You’ll also notice that the Rovers now have randomly-chosen names. This was another small, unplanned feature. It has absolutely no effect on gameplay, and some of the names are a bit silly, but overall I’m quite happy with the addition. It gives the game as a whole a tiny bit more personality than before.
- – – – -
“It gets harder to not talk to yourself when there’s so many of you.”
Hello my totally-not-expedible minions!
Finally feel like I’m getting somewhere with these torques, so I thought I’d share a bit of the
pain and frustration fun times!
I gave in and repurposed the debug text routine to draw the actual values of torques to the screen so I could debug them. I wasn’t sure whether the actual calculated values were wrong, or just the display arrows.
Turns out, both were: the calculated values were wrong, and the display arrows were not even reflecting them accurately. So I’ve stopped looking for a quick fix and am stepping through the code as best I can, fixing things as I go.
I think I’ve found the first major problem: it’s a bit hard to explain, so I’ll diagram it:
The short version is that in order to calculate torque I need to calculate both distance and magnitude perpendicular to the bone.

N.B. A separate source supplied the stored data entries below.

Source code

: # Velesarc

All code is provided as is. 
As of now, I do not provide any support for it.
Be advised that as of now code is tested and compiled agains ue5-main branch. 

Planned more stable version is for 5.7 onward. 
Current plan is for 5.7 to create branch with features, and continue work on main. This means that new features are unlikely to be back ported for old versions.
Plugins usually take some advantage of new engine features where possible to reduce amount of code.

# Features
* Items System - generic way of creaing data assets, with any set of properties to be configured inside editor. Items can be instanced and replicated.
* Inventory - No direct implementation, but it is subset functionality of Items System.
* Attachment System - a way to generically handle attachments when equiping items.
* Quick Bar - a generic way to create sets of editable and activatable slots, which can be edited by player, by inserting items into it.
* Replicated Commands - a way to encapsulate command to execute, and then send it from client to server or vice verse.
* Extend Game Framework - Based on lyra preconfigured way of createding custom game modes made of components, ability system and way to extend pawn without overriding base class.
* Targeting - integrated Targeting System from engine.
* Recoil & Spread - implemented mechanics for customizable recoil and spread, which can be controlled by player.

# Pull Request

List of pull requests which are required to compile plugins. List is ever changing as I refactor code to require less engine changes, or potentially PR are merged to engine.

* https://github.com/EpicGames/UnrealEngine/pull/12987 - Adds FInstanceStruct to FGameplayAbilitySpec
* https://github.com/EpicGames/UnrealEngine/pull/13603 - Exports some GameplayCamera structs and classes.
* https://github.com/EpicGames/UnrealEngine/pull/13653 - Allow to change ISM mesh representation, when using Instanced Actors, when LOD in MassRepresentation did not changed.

If they were parallel, then there would be no torque and the bone would face compressive forces instead.
The problem is that by crossing the Force’s Normalised Magnitude Vector with the Bone Rotation, we introduce it’s *direction* into the equation. Then later on we calculate the Dot Product of that and the Forces full magnitude vector, multiplying it’s direction a second time and resulting in a torque going the wrong way.
If you’re by some miracle still following, then a) you have a better attention span than me and b) I’ll probably fix this by removing the final Dot product: just multiply cross2 by the force length and call it a day.

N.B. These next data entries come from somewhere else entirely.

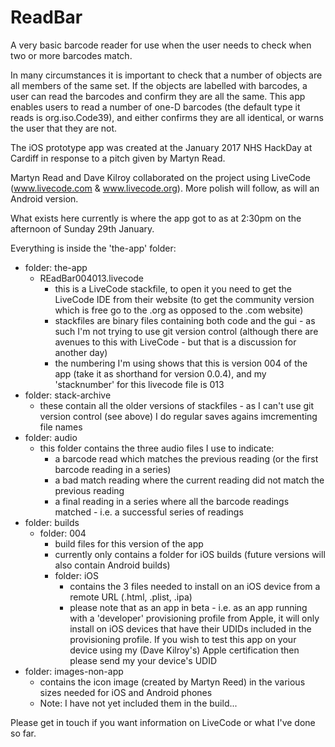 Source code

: # ReadBar
A very basic barcode reader for use when the user needs to check when two or more barcodes match.

In many circumstances it is important to check that a number of objects are all members of the same set. If the objects are labelled with barcodes, a user can read the barcodes and confirm they are all the same. This app enables users to read a number of one-D barcodes (the default type it reads is org.iso.Code39), and either confirms they are all identical, or warns the user that they are not.

The iOS prototype app was created at the January 2017 NHS HackDay at Cardiff in response to a pitch given by Martyn Read.

Martyn Read and Dave Kilroy collaborated on the project using LiveCode (www.livecode.com & www.livecode.org). More polish will follow, as will an Android version.

What exists here currently is where the app got to as at 2:30pm on the afternoon of Sunday 29th January.

Everything is inside the 'the-app' folder:

- folder: the-app
    -   REadBar004013.livecode
        -   this is a LiveCode stackfile, to open it you need to get the LiveCode IDE from their website (to get the community version which is free go to the .org as opposed to the .com website)
        -   stackfiles are binary files containing both code and the gui - as such I'm not trying to use git version control (although there are avenues to this with LiveCode - but that is a discussion for another day)
        -   the numbering I'm using shows that this is version 004 of the app (take it as shorthand for version 0.0.4), and my 'stacknumber' for this livecode file is 013
- folder: stack-archive
    -   these contain all the older versions of stackfiles - as I can't use git version control (see above) I do regular saves agains imcrementing file names
- folder: audio
    -   this folder contains the three audio files I use to indicate:
        -   a barcode read which matches the previous reading (or the first barcode reading in a series)
        -   a bad match reading where the current reading did not match the previous reading
        -   a final reading in a series where all the barcode readings matched - i.e. a successful series of readings
- folder: builds
    -   folder: 004
        -   build files for this version of the app
        -   currently only contains a folder for iOS builds (future versions will also contain Android builds)
        -   folder: iOS
            -   contains the 3 files needed to install on an iOS device from a remote URL (.html, .plist, .ipa)
            -   please note that as an app in beta - i.e. as an app running with a 'developer' provisioning profile from Apple, it will only install on iOS devices that have their UDIDs included in the provisioning profile. If you wish to test this app on your device using my (Dave Kilroy's) Apple certification then please send my your device's UDID
- folder: images-non-app
    -   contains the icon image (created by Martyn Reed) in the various sizes needed for iOS and Android phones
    -   Note: I have not yet included them in the build...

Please get in touch if you want information on LiveCode or what I've done so far.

And then I can finally get to work on why the display arrows are crap.
* * * * *
PS: The Orbital EMP Cannon is down again. We sent an investigation party, and they reported that the living quarters are for some reason highly radioactive and not fit for human habitation. They also said something about millions of spiders before descending into incoherent and extremely uninformative screaming.
I’m sure they’re fine.
We’re now taking volunteers for the cleanup party. Biohazard suits and flamethrowers will be provided.